____ Material shown
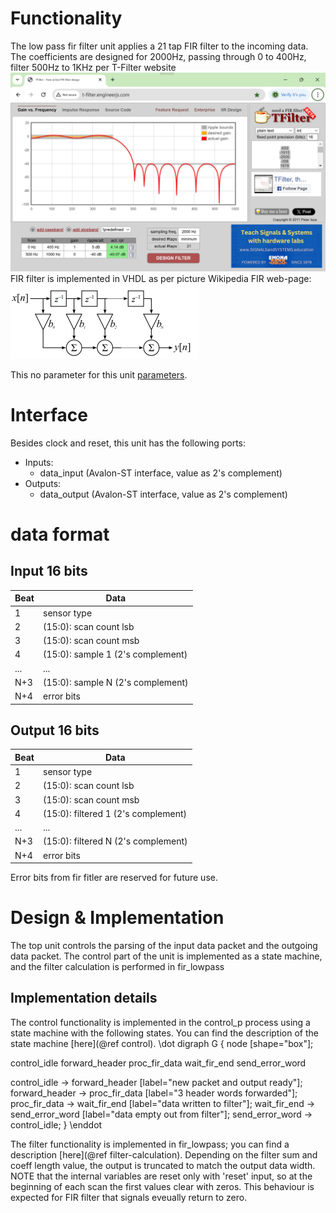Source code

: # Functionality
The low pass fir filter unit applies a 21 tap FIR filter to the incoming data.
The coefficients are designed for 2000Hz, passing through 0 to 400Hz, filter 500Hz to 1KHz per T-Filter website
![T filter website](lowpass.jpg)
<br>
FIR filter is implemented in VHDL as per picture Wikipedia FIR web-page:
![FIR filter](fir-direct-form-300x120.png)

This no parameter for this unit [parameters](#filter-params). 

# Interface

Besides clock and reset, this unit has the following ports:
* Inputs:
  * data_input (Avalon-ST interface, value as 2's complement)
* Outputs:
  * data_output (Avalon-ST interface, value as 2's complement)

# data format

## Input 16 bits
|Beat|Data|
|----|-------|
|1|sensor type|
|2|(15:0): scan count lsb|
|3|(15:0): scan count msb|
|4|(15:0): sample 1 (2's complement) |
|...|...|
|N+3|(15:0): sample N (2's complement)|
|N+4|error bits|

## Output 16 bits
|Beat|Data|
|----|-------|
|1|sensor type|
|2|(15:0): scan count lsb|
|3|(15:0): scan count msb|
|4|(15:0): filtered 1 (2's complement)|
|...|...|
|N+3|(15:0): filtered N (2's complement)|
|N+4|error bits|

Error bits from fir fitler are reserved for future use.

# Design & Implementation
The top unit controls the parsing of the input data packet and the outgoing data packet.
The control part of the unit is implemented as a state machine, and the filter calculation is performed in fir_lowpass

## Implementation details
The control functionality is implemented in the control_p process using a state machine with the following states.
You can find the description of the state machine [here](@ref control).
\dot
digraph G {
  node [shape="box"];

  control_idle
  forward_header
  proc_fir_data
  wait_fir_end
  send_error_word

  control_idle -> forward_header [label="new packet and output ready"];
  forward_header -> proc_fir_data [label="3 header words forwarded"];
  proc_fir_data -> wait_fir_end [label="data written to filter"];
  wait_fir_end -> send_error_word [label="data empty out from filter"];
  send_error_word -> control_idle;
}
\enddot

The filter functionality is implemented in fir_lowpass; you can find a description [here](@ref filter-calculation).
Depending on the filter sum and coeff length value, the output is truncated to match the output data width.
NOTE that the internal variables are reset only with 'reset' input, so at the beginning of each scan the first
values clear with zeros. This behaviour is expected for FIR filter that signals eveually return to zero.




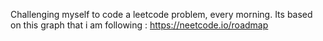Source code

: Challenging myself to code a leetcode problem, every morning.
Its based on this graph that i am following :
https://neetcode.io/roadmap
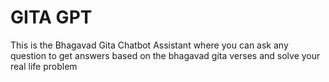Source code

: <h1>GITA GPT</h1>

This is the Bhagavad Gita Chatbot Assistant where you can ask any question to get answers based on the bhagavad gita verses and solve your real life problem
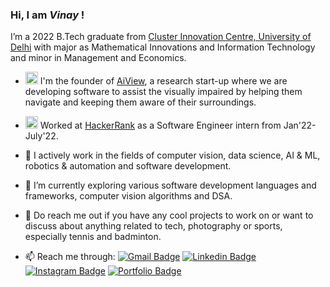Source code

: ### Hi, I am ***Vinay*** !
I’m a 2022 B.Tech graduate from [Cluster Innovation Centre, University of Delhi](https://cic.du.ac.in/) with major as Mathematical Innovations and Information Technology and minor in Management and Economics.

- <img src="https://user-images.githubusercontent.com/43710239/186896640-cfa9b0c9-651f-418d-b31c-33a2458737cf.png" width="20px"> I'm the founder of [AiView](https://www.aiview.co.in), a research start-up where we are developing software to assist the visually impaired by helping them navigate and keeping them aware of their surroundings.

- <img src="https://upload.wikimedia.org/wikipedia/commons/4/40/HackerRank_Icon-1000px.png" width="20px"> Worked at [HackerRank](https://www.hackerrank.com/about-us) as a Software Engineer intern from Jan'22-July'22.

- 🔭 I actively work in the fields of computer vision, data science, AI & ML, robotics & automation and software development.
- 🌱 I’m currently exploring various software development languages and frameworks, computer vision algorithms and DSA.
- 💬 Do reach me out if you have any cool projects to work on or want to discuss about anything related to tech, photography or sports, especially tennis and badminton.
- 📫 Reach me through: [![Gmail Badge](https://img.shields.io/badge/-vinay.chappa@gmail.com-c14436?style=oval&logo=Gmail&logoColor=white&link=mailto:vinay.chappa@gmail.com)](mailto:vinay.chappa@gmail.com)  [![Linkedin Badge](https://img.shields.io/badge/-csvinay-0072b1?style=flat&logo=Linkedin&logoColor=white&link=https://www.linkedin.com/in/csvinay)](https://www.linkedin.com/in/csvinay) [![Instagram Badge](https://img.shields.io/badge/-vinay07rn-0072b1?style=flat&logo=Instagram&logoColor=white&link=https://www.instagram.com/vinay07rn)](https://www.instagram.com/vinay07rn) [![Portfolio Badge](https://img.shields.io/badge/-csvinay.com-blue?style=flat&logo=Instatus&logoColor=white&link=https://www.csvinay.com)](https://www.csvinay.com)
________
--- Task directions ---
Could you write out, exactly as they stand, only the lines above that begin at the line with "The low pass" and stop after the line with "# Interface"?

--- Answer space ---
The low pass fir filter unit applies a 21 tap FIR filter to the incoming data.
The coefficients are designed for 2000Hz, passing through 0 to 400Hz, filter 500Hz to 1KHz per T-Filter website
![T filter website](lowpass.jpg)
<br>
FIR filter is implemented in VHDL as per picture Wikipedia FIR web-page:
![FIR filter](fir-direct-form-300x120.png)

This no parameter for this unit [parameters](#filter-params). 

# Interface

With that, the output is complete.